Representativeness Bias – “I Will Wait For a Correction to Buy”

You will regularly make judgments by relying on stereotypes. While this process may be correct in some circumstances, it can be very misleading in others.

Imagine that you purchase a stock and then watch its price increase for 10 consecutive trading days. What should you do: sell or hold?

You may believe that you should sell the stock since it cannot possibly rise in price for an 11th consecutive day. Or can it?

Imagine that you purchase a stock and then watch its price decline for 10 consecutive trading days. What should you do: sell or hold?

You may believe that you should continue to hold the stock; since it has fallen for so many days in a row any further decline is unlikely. Or is it?

In both these regularly occurring financial market scenarios, representativeness bias is present and has an influence on your investment decision making process. The fact that a stock has advanced or declined in any previous trading session does not have any bearing on whether it is more likely to reverse direction during the next trading session. Although you should know that this fact is correct, you struggle to overcome the influence of the past on your decisions about tomorrow.

Hindsight Bias – “I Knew It Would Double!”

You are inclined to see events that have already occurred as being more predictable than they actually were before they took place. You also tend to remember your predictions of future events as having been more accurate than they were, especially in the cases where those predictions turn out to be correct. Once you learn what occurred, you look back and believe that you knew all along that the result was going to happen. This encourages you to view financial markets as being more predictable than they actually are.
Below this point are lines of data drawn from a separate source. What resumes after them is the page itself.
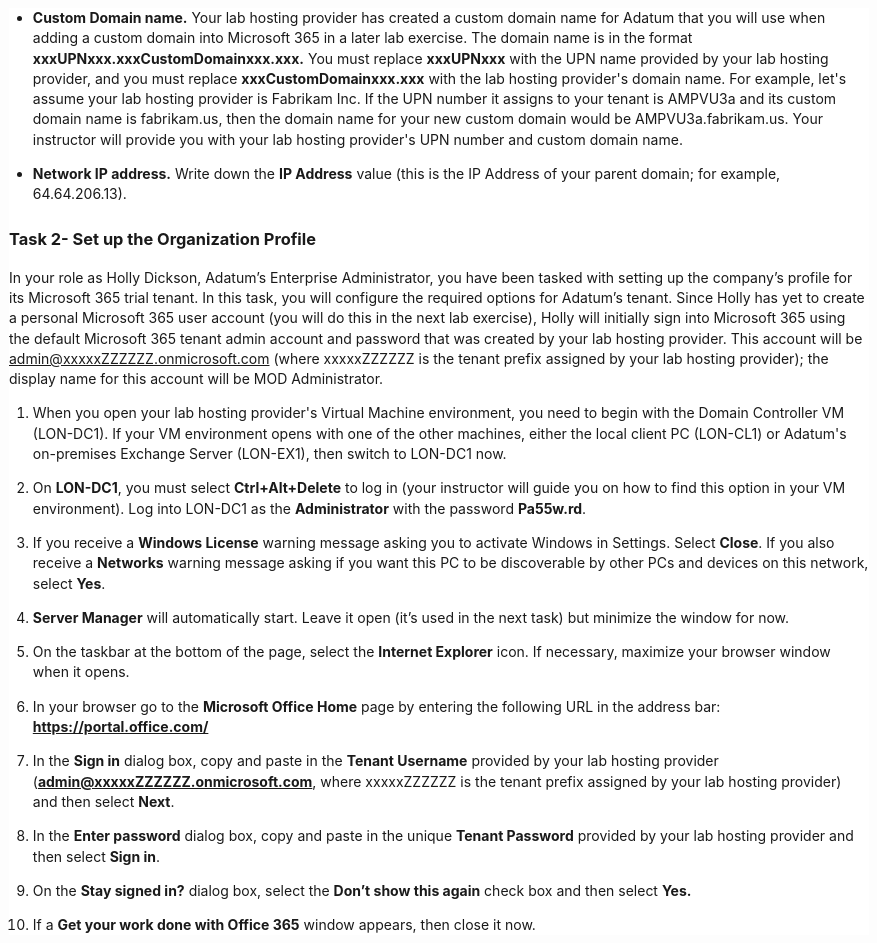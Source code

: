 - **Custom Domain name.** Your lab hosting provider has created a custom domain name for Adatum that you will use when adding a custom domain into Microsoft 365 in a later lab exercise. The domain name is in the format **xxxUPNxxx.xxxCustomDomainxxx.xxx.** You must replace **xxxUPNxxx** with the UPN name provided by your lab hosting provider, and you must replace **xxxCustomDomainxxx.xxx** with the lab hosting provider's domain name. For example, let's assume your lab hosting provider is Fabrikam Inc. If the UPN number it assigns to your tenant is AMPVU3a and its custom domain name is fabrikam.us, then the domain name for your new custom domain would be AMPVU3a.fabrikam.us. Your instructor will provide you with your lab hosting provider's UPN number and custom domain name.  

- **Network IP address.** Write down the **IP Address** value (this is the IP Address of your parent domain; for example, 64.64.206.13).

### Task 2- Set up the Organization Profile

In your role as Holly Dickson, Adatum’s Enterprise Administrator, you have been tasked with setting up the company’s profile for its Microsoft 365 trial tenant. In this task, you will configure the required options for Adatum’s tenant. Since Holly has yet to create a personal Microsoft 365 user account (you will do this in the next lab exercise), Holly will initially sign into Microsoft 365 using the default Microsoft 365 tenant admin account and password that was created by your lab hosting provider. This account will be admin@xxxxxZZZZZZ.onmicrosoft.com (where xxxxxZZZZZZ is the tenant prefix assigned by your lab hosting provider); the display name for this account will be MOD Administrator.

1. When you open your lab hosting provider's Virtual Machine environment, you need to begin with the Domain Controller VM (LON-DC1). If your VM environment opens with one of the other machines, either the local client PC (LON-CL1) or Adatum's on-premises Exchange Server (LON-EX1), then switch to LON-DC1 now.

2. On **LON-DC1**, you must select **Ctrl+Alt+Delete** to log in (your instructor will guide you on how to find this option in your VM environment). Log into LON-DC1 as the **Administrator** with the password **Pa55w.rd**. 

3.  If you receive a **Windows License** warning message asking you to activate Windows in Settings. Select **Close**. If you also receive a **Networks** warning message asking if you want this PC to be discoverable by other PCs and devices on this network, select **Yes**.

4. **Server Manager** will automatically start. Leave it open (it’s used in the next task) but minimize the window for now.

5. On the taskbar at the bottom of the page, select the **Internet Explorer** icon. If necessary, maximize your browser window when it opens.

6. In your browser go to the **Microsoft Office Home** page by entering the following URL in the address bar: **https://portal.office.com/** 

7. In the **Sign in** dialog box, copy and paste in the **Tenant Username** provided by your lab hosting provider (**admin@xxxxxZZZZZZ.onmicrosoft.com**, where xxxxxZZZZZZ is the tenant prefix assigned by your lab hosting provider) and then select **Next**.

8. In the **Enter password** dialog box, copy and paste in the unique **Tenant Password** provided by your lab hosting provider and then select **Sign in**.

9. On the **Stay signed in?** dialog box, select the **Don’t show this again** check box and then select **Yes.** 

10. If a **Get your work done with Office 365** window appears, then close it now.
Hindsight bias develops as you detect new information. Your brain immediately processes the information by incorporating it into what you already understand. This revised understanding then becomes the benchmark from which future information will be evaluated. This process limits your ability to go back in time to objectively assess your state of knowledge at the precise moment that a past event occurred.

Overconfidence Bias – “I Always Make Money”

You tend to hold an overly favourable view of your own abilities. As a result, you are overconfident in the reliability of your own judgments to a much greater degree than should be expected based on facts alone. For this reason, you tend to be surprised by an outcome more frequently than you would anticipate.

We all tend to think that we are better than our peers. In survey responses individuals consistently rate themselves as being above average when they are asked to compare their abilities to a group. Being overconfident is not necessarily a bad personality trait, as it can boost your self-esteem and give you courage to try new things. However, the drawback is that it also leads to overestimating your chances of success or underestimating risks. It leads you to believe that you can control or influence outcomes, when in reality you cannot.

Overconfidence bias causes you to become too assured about your own judgments and not adequately consider the opinions of others. This false belief in your superior judgment is also linked to a perception that your investment decisions will be less volatile and risky than may actually be the case.